*** Opening Excerpted data ***

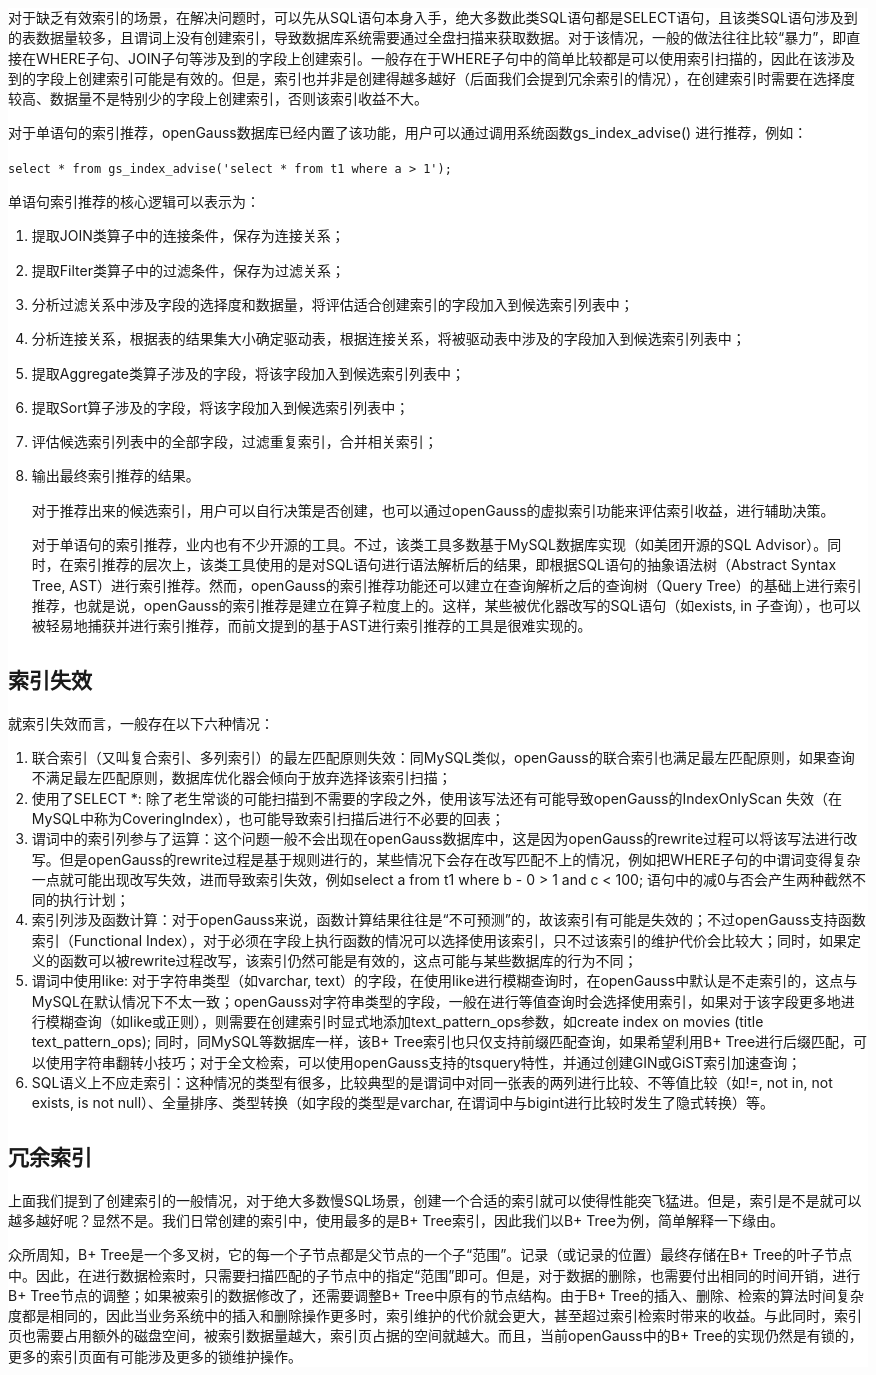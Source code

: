 对于缺乏有效索引的场景，在解决问题时，可以先从SQL语句本身入手，绝大多数此类SQL语句都是SELECT语句，且该类SQL语句涉及到的表数据量较多，且谓词上没有创建索引，导致数据库系统需要通过全盘扫描来获取数据。对于该情况，一般的做法往往比较“暴力”，即直接在WHERE子句、JOIN子句等涉及到的字段上创建索引。一般存在于WHERE子句中的简单比较都是可以使用索引扫描的，因此在该涉及到的字段上创建索引可能是有效的。但是，索引也并非是创建得越多越好（后面我们会提到冗余索引的情况），在创建索引时需要在选择度较高、数据量不是特别少的字段上创建索引，否则该索引收益不大。

对于单语句的索引推荐，openGauss数据库已经内置了该功能，用户可以通过调用系统函数gs\_index\_advise\(\) 进行推荐，例如：

```
select * from gs_index_advise('select * from t1 where a > 1');
```

单语句索引推荐的核心逻辑可以表示为：

1.  提取JOIN类算子中的连接条件，保存为连接关系；
2.  提取Filter类算子中的过滤条件，保存为过滤关系；
3.  分析过滤关系中涉及字段的选择度和数据量，将评估适合创建索引的字段加入到候选索引列表中；
4.  分析连接关系，根据表的结果集大小确定驱动表，根据连接关系，将被驱动表中涉及的字段加入到候选索引列表中；
5.  提取Aggregate类算子涉及的字段，将该字段加入到候选索引列表中；
6.  提取Sort算子涉及的字段，将该字段加入到候选索引列表中；
7.  评估候选索引列表中的全部字段，过滤重复索引，合并相关索引；
8.  输出最终索引推荐的结果。

    对于推荐出来的候选索引，用户可以自行决策是否创建，也可以通过openGauss的虚拟索引功能来评估索引收益，进行辅助决策。

    对于单语句的索引推荐，业内也有不少开源的工具。不过，该类工具多数基于MySQL数据库实现（如美团开源的SQL Advisor）。同时，在索引推荐的层次上，该类工具使用的是对SQL语句进行语法解析后的结果，即根据SQL语句的抽象语法树（Abstract Syntax Tree, AST）进行索引推荐。然而，openGauss的索引推荐功能还可以建立在查询解析之后的查询树（Query Tree）的基础上进行索引推荐，也就是说，openGauss的索引推荐是建立在算子粒度上的。这样，某些被优化器改写的SQL语句（如exists, in 子查询），也可以被轻易地捕获并进行索引推荐，而前文提到的基于AST进行索引推荐的工具是很难实现的。


## 索引失效<a name="section737857184520"></a>

就索引失效而言，一般存在以下六种情况：

1.  联合索引（又叫复合索引、多列索引）的最左匹配原则失效：同MySQL类似，openGauss的联合索引也满足最左匹配原则，如果查询不满足最左匹配原则，数据库优化器会倾向于放弃选择该索引扫描；
2.  使用了SELECT \*: 除了老生常谈的可能扫描到不需要的字段之外，使用该写法还有可能导致openGauss的IndexOnlyScan 失效（在MySQL中称为CoveringIndex），也可能导致索引扫描后进行不必要的回表；
3.  谓词中的索引列参与了运算：这个问题一般不会出现在openGauss数据库中，这是因为openGauss的rewrite过程可以将该写法进行改写。但是openGauss的rewrite过程是基于规则进行的，某些情况下会存在改写匹配不上的情况，例如把WHERE子句的中谓词变得复杂一点就可能出现改写失效，进而导致索引失效，例如select a from t1 where b - 0 \> 1 and c < 100; 语句中的减0与否会产生两种截然不同的执行计划；
4.  索引列涉及函数计算：对于openGauss来说，函数计算结果往往是“不可预测”的，故该索引有可能是失效的；不过openGauss支持函数索引（Functional Index），对于必须在字段上执行函数的情况可以选择使用该索引，只不过该索引的维护代价会比较大；同时，如果定义的函数可以被rewrite过程改写，该索引仍然可能是有效的，这点可能与某些数据库的行为不同；
5.  谓词中使用like: 对于字符串类型（如varchar, text）的字段，在使用like进行模糊查询时，在openGauss中默认是不走索引的，这点与MySQL在默认情况下不太一致；openGauss对字符串类型的字段，一般在进行等值查询时会选择使用索引，如果对于该字段更多地进行模糊查询（如like或正则），则需要在创建索引时显式地添加text\_pattern\_ops参数，如create index on movies \(title text\_pattern\_ops\); 同时，同MySQL等数据库一样，该B+ Tree索引也只仅支持前缀匹配查询，如果希望利用B+ Tree进行后缀匹配，可以使用字符串翻转小技巧；对于全文检索，可以使用openGauss支持的tsquery特性，并通过创建GIN或GiST索引加速查询；
6.  SQL语义上不应走索引：这种情况的类型有很多，比较典型的是谓词中对同一张表的两列进行比较、不等值比较（如!=, not in, not exists, is not null）、全量排序、类型转换（如字段的类型是varchar, 在谓词中与bigint进行比较时发生了隐式转换）等。

## 冗余索引<a name="section237515199466"></a>

上面我们提到了创建索引的一般情况，对于绝大多数慢SQL场景，创建一个合适的索引就可以使得性能突飞猛进。但是，索引是不是就可以越多越好呢？显然不是。我们日常创建的索引中，使用最多的是B+ Tree索引，因此我们以B+ Tree为例，简单解释一下缘由。

众所周知，B+ Tree是一个多叉树，它的每一个子节点都是父节点的一个子“范围”。记录（或记录的位置）最终存储在B+ Tree的叶子节点中。因此，在进行数据检索时，只需要扫描匹配的子节点中的指定“范围”即可。但是，对于数据的删除，也需要付出相同的时间开销，进行B+ Tree节点的调整；如果被索引的数据修改了，还需要调整B+ Tree中原有的节点结构。由于B+ Tree的插入、删除、检索的算法时间复杂度都是相同的，因此当业务系统中的插入和删除操作更多时，索引维护的代价就会更大，甚至超过索引检索时带来的收益。与此同时，索引页也需要占用额外的磁盘空间，被索引数据量越大，索引页占据的空间就越大。而且，当前openGauss中的B+ Tree的实现仍然是有锁的，更多的索引页面有可能涉及更多的锁维护操作。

*** Closing Excerpted data ***

### Activity
Since the pictures are not wanted, transcribe the rest of the listing above exactly.

### Task result
Source code

: 对于缺乏有效索引的场景，在解决问题时，可以先从SQL语句本身入手，绝大多数此类SQL语句都是SELECT语句，且该类SQL语句涉及到的表数据量较多，且谓词上没有创建索引，导致数据库系统需要通过全盘扫描来获取数据。对于该情况，一般的做法往往比较“暴力”，即直接在WHERE子句、JOIN子句等涉及到的字段上创建索引。一般存在于WHERE子句中的简单比较都是可以使用索引扫描的，因此在该涉及到的字段上创建索引可能是有效的。但是，索引也并非是创建得越多越好（后面我们会提到冗余索引的情况），在创建索引时需要在选择度较高、数据量不是特别少的字段上创建索引，否则该索引收益不大。

对于单语句的索引推荐，openGauss数据库已经内置了该功能，用户可以通过调用系统函数gs\_index\_advise\(\) 进行推荐，例如：

```
select * from gs_index_advise('select * from t1 where a > 1');
```

单语句索引推荐的核心逻辑可以表示为：

1.  提取JOIN类算子中的连接条件，保存为连接关系；
2.  提取Filter类算子中的过滤条件，保存为过滤关系；
3.  分析过滤关系中涉及字段的选择度和数据量，将评估适合创建索引的字段加入到候选索引列表中；
4.  分析连接关系，根据表的结果集大小确定驱动表，根据连接关系，将被驱动表中涉及的字段加入到候选索引列表中；
5.  提取Aggregate类算子涉及的字段，将该字段加入到候选索引列表中；
6.  提取Sort算子涉及的字段，将该字段加入到候选索引列表中；
7.  评估候选索引列表中的全部字段，过滤重复索引，合并相关索引；
8.  输出最终索引推荐的结果。

    对于推荐出来的候选索引，用户可以自行决策是否创建，也可以通过openGauss的虚拟索引功能来评估索引收益，进行辅助决策。

    对于单语句的索引推荐，业内也有不少开源的工具。不过，该类工具多数基于MySQL数据库实现（如美团开源的SQL Advisor）。同时，在索引推荐的层次上，该类工具使用的是对SQL语句进行语法解析后的结果，即根据SQL语句的抽象语法树（Abstract Syntax Tree, AST）进行索引推荐。然而，openGauss的索引推荐功能还可以建立在查询解析之后的查询树（Query Tree）的基础上进行索引推荐，也就是说，openGauss的索引推荐是建立在算子粒度上的。这样，某些被优化器改写的SQL语句（如exists, in 子查询），也可以被轻易地捕获并进行索引推荐，而前文提到的基于AST进行索引推荐的工具是很难实现的。


## 索引失效<a name="section737857184520"></a>

就索引失效而言，一般存在以下六种情况：

1.  联合索引（又叫复合索引、多列索引）的最左匹配原则失效：同MySQL类似，openGauss的联合索引也满足最左匹配原则，如果查询不满足最左匹配原则，数据库优化器会倾向于放弃选择该索引扫描；
2.  使用了SELECT \*: 除了老生常谈的可能扫描到不需要的字段之外，使用该写法还有可能导致openGauss的IndexOnlyScan 失效（在MySQL中称为CoveringIndex），也可能导致索引扫描后进行不必要的回表；
3.  谓词中的索引列参与了运算：这个问题一般不会出现在openGauss数据库中，这是因为openGauss的rewrite过程可以将该写法进行改写。但是openGauss的rewrite过程是基于规则进行的，某些情况下会存在改写匹配不上的情况，例如把WHERE子句的中谓词变得复杂一点就可能出现改写失效，进而导致索引失效，例如select a from t1 where b - 0 \> 1 and c < 100; 语句中的减0与否会产生两种截然不同的执行计划；
4.  索引列涉及函数计算：对于openGauss来说，函数计算结果往往是“不可预测”的，故该索引有可能是失效的；不过openGauss支持函数索引（Functional Index），对于必须在字段上执行函数的情况可以选择使用该索引，只不过该索引的维护代价会比较大；同时，如果定义的函数可以被rewrite过程改写，该索引仍然可能是有效的，这点可能与某些数据库的行为不同；
5.  谓词中使用like: 对于字符串类型（如varchar, text）的字段，在使用like进行模糊查询时，在openGauss中默认是不走索引的，这点与MySQL在默认情况下不太一致；openGauss对字符串类型的字段，一般在进行等值查询时会选择使用索引，如果对于该字段更多地进行模糊查询（如like或正则），则需要在创建索引时显式地添加text\_pattern\_ops参数，如create index on movies \(title text\_pattern\_ops\); 同时，同MySQL等数据库一样，该B+ Tree索引也只仅支持前缀匹配查询，如果希望利用B+ Tree进行后缀匹配，可以使用字符串翻转小技巧；对于全文检索，可以使用openGauss支持的tsquery特性，并通过创建GIN或GiST索引加速查询；
6.  SQL语义上不应走索引：这种情况的类型有很多，比较典型的是谓词中对同一张表的两列进行比较、不等值比较（如!=, not in, not exists, is not null）、全量排序、类型转换（如字段的类型是varchar, 在谓词中与bigint进行比较时发生了隐式转换）等。

## 冗余索引<a name="section237515199466"></a>

上面我们提到了创建索引的一般情况，对于绝大多数慢SQL场景，创建一个合适的索引就可以使得性能突飞猛进。但是，索引是不是就可以越多越好呢？显然不是。我们日常创建的索引中，使用最多的是B+ Tree索引，因此我们以B+ Tree为例，简单解释一下缘由。

众所周知，B+ Tree是一个多叉树，它的每一个子节点都是父节点的一个子“范围”。记录（或记录的位置）最终存储在B+ Tree的叶子节点中。因此，在进行数据检索时，只需要扫描匹配的子节点中的指定“范围”即可。但是，对于数据的删除，也需要付出相同的时间开销，进行B+ Tree节点的调整；如果被索引的数据修改了，还需要调整B+ Tree中原有的节点结构。由于B+ Tree的插入、删除、检索的算法时间复杂度都是相同的，因此当业务系统中的插入和删除操作更多时，索引维护的代价就会更大，甚至超过索引检索时带来的收益。与此同时，索引页也需要占用额外的磁盘空间，被索引数据量越大，索引页占据的空间就越大。而且，当前openGauss中的B+ Tree的实现仍然是有锁的，更多的索引页面有可能涉及更多的锁维护操作。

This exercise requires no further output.